- ABOUT THIS EXERCISE: The records below must be transcribed exactly, with each picture left out.

- DATA EXCERPTS:
####################
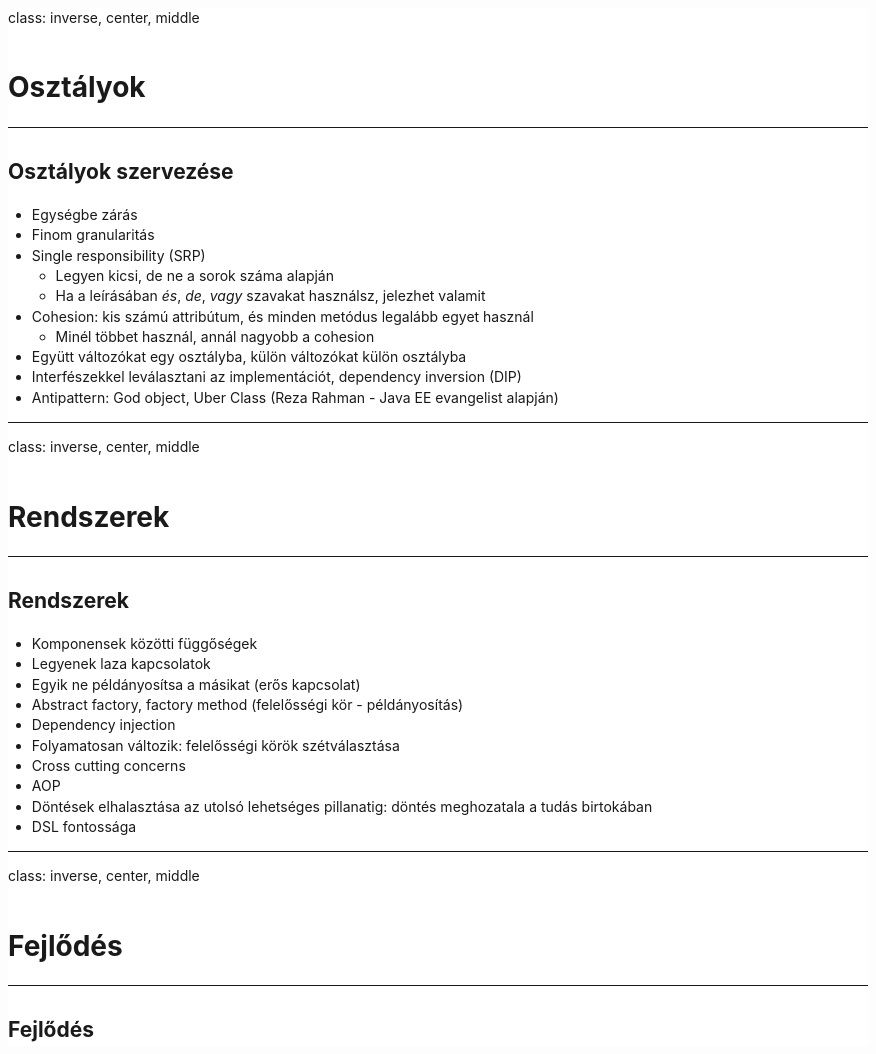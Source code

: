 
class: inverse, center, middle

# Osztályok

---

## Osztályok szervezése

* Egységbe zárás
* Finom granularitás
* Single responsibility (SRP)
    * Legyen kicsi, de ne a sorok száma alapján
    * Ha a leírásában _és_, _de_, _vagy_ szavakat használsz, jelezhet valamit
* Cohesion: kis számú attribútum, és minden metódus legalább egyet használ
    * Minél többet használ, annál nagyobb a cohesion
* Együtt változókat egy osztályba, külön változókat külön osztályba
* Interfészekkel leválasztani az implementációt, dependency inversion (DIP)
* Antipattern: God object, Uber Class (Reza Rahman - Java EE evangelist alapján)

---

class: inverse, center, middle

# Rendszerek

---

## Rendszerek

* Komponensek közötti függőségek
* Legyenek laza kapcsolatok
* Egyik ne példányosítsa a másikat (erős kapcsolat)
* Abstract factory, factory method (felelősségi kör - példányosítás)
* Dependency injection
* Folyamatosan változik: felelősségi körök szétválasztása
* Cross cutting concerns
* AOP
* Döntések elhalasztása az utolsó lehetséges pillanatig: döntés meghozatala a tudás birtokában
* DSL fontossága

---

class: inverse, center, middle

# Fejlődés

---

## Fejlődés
####################
- ANSWER TO THIS EXERCISE:
Source code

: 
class: inverse, center, middle

# Osztályok

---

## Osztályok szervezése

* Egységbe zárás
* Finom granularitás
* Single responsibility (SRP)
    * Legyen kicsi, de ne a sorok száma alapján
    * Ha a leírásában _és_, _de_, _vagy_ szavakat használsz, jelezhet valamit
* Cohesion: kis számú attribútum, és minden metódus legalább egyet használ
    * Minél többet használ, annál nagyobb a cohesion
* Együtt változókat egy osztályba, külön változókat külön osztályba
* Interfészekkel leválasztani az implementációt, dependency inversion (DIP)
* Antipattern: God object, Uber Class (Reza Rahman - Java EE evangelist alapján)

---

class: inverse, center, middle

# Rendszerek

---

## Rendszerek

* Komponensek közötti függőségek
* Legyenek laza kapcsolatok
* Egyik ne példányosítsa a másikat (erős kapcsolat)
* Abstract factory, factory method (felelősségi kör - példányosítás)
* Dependency injection
* Folyamatosan változik: felelősségi körök szétválasztása
* Cross cutting concerns
* AOP
* Döntések elhalasztása az utolsó lehetséges pillanatig: döntés meghozatala a tudás birtokában
* DSL fontossága

---

class: inverse, center, middle

# Fejlődés

---

## Fejlődés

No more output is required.